Le Kirghizstan a systématiquement invité notre Assemblée à observer
ses élections. Les observateurs internationaux ont constaté une
amélioration du processus électoral.
34. Cependant, plusieurs problèmes récurrents ont été constatés
(voir paragraphe 20 ci-dessus). En outre, les modifications apportées
en 2021 au système électoral soulèvent des inquiétudes. Elles privent
notamment une grande partie de la population du droit d’être élu
au parlement (voir paragraphe 21). Le parlement et les autorités
nationales devraient être encouragés à rendre les processus électoraux
kirghizes conformes aux normes internationales, notamment à travers
la mise en œuvre des recommandations antérieures de l’Assemblée
et de la Commission de Venise en la matière.
3.5. Engagement
à encourager la participation équilibrée des femmes et des hommes
à la vie publique et politique
35. La Constitution de 2021 dispose
que «Nul ne peut faire l'objet de discrimination fondée sur le sexe,
la race, la langue, le handicap, l'origine ethnique, la religion,
l'âge, les opinions politiques ou autres, l'éducation, l'origine,
la fortune ou tout autre statut, ou d'autres circonstances.» (Article
24, paragraphe 1) et que «les hommes et les femmes ont des droits
et libertés égaux et des chances égales pour leur réalisation.»
(Article 24, paragraphe 3).
36. Cependant, le «Programme national du développement de la République
kirghize à l’horizon de 2026» reconnaît implicitement l’existence
d’une inégalité basée sur le genre puisqu’il stipule qu’«Il est
nécessaire d'assurer l'autonomisation économique des femmes et d'accroître
leur représentation au niveau de la prise de décision.
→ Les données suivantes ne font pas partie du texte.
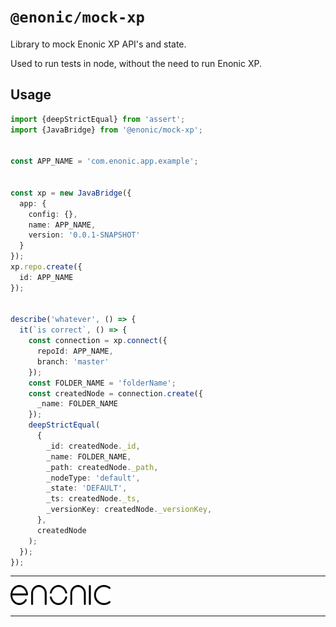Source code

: # `@enonic/mock-xp`

Library to mock Enonic XP API's and state.

Used to run tests in node, without the need to run Enonic XP.

## Usage

```ts
import {deepStrictEqual} from 'assert';
import {JavaBridge} from '@enonic/mock-xp';


const APP_NAME = 'com.enonic.app.example';


const xp = new JavaBridge({
  app: {
    config: {},
    name: APP_NAME,
    version: '0.0.1-SNAPSHOT'
  }
});
xp.repo.create({
  id: APP_NAME
});


describe('whatever', () => {
  it(`is correct`, () => {
    const connection = xp.connect({
      repoId: APP_NAME,
      branch: 'master'
    });
    const FOLDER_NAME = 'folderName';
    const createdNode = connection.create({
      _name: FOLDER_NAME
    });
    deepStrictEqual(
      {
        _id: createdNode._id,
        _name: FOLDER_NAME,
        _path: createdNode._path,
        _nodeType: 'default',
        _state: 'DEFAULT',
        _ts: createdNode._ts,
        _versionKey: createdNode._versionKey,
      },
      createdNode
    );
  });
});
```

<hr />

<img src="media/enonic.svg" alt="Enonic logo" title="Enonic logo" width="160px">

<hr />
Les normes
législatives en matière de quotas et de représentation des femmes
dans les organes élus du système d'administration étatique et municipal
doivent être préservées. Il faut aussi renforcer la représentation
des femmes au niveau du pouvoir exécutif.».
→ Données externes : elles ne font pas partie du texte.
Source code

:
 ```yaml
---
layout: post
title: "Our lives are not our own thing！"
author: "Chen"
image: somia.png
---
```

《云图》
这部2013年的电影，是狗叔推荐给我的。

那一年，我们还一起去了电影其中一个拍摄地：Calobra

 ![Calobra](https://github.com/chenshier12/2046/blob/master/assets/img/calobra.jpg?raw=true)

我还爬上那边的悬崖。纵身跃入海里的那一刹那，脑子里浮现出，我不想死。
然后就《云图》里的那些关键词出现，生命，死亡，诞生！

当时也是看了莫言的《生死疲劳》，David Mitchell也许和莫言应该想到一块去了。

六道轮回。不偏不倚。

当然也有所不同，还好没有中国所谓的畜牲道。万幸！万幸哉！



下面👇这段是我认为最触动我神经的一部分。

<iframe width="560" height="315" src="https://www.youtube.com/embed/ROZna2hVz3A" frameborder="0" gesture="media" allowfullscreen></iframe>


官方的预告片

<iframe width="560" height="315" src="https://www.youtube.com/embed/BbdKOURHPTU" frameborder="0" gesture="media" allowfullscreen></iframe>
37. En effet, comme indiqué au paragraphe 21, malgré le quota
de 30% de femmes au parlement prévu par la législation électorale,
elles ne sont de fait que 20%. En effet, si la norme des 30% semble
être respectée pour la partie des députés élus sur les listes des
partis (18 femmes sur 54 sièges, soit un tiers), aucune femme n’a
été élue au parlement dans les 36 circonscriptions uninominales.
38. Les femmes sont très actives dans le domaine politique et
jouent un rôle clé dans la vie associative et dans la société civile
kirghize. Toutefois, les esprits sont marqués par le poids de la
tradition, qui véhicule les stéréotypes d’une société patriarcale,
où les hommes participent à la vie publique et économique, et les femmes
s’occupent de leur famille et du foyer. Les autorités kirghizes
devraient consacrer plus d’efforts pour développer et consolider
une culture de l’égalité, et ce dans tous les domaines.
3.6. Adhésion
aux conventions et accords partiels pertinents du Conseil de l’Europe,
en particulier ceux traitant des droits humains, de l’État de droit
et de la démocratie
39. Le Kirghizstan n’a signé aucune
convention du Conseil de l’Europe ouverte aux États non membres.
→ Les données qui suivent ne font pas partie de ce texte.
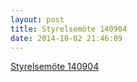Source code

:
 ```yaml
---
layout: post
title: Styrelsemöte 140904
date: 2014-10-02 21:46:09
---
```


<a href="/assets/2014/10/Protokoll-Styrelsemöte-140904.docx">Styrelsemöte 140904</a>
Il a adhéré uniquement à l’accord partiel portant création de la
Commission de Venise en janvier 2004. Je regrette fortement que
le Kirghizstan n’ait pas fait usage de l’opportunité qui lui est
donnée de se rapprocher de l’espace juridique européen commun.
3.7. Obligation
d’informer régulièrement l’Assemblée des progrès accomplis dans
la mise en œuvre des principes du Conseil de l’Europe
40. Nouvelle occasion manquée.
Comme le relevait M. Alain Destexhe, la participation des parlementaires kirghizes
aux travaux de l’Assemblée et à ceux de ses commissions a jusqu’à
maintenant été très inégale et peu active par rapport à celle de
leurs collègues jordaniens, marocains et palestiniens, qui sont
pleinement intégrés dans nos travaux.
41. Les distances et le temps de voyage, ainsi que le budget limité
et en réduction du Parlement de la République kirghize, complexifient
la venue des parlementaires kirghizes à Strasbourg ou à Paris. Néanmoins, il
ne peut y avoir de véritable partenariat sans présence, participation
et dialogue. Lors de mes contacts avec des représentants du parlement
et de l’exécutif, j’ai largement insisté sur ce point. En outre,
cette participation pourrait leur offrir une tribune pour sensibiliser
leurs collègues européens aux problèmes spécifiques de leur pays.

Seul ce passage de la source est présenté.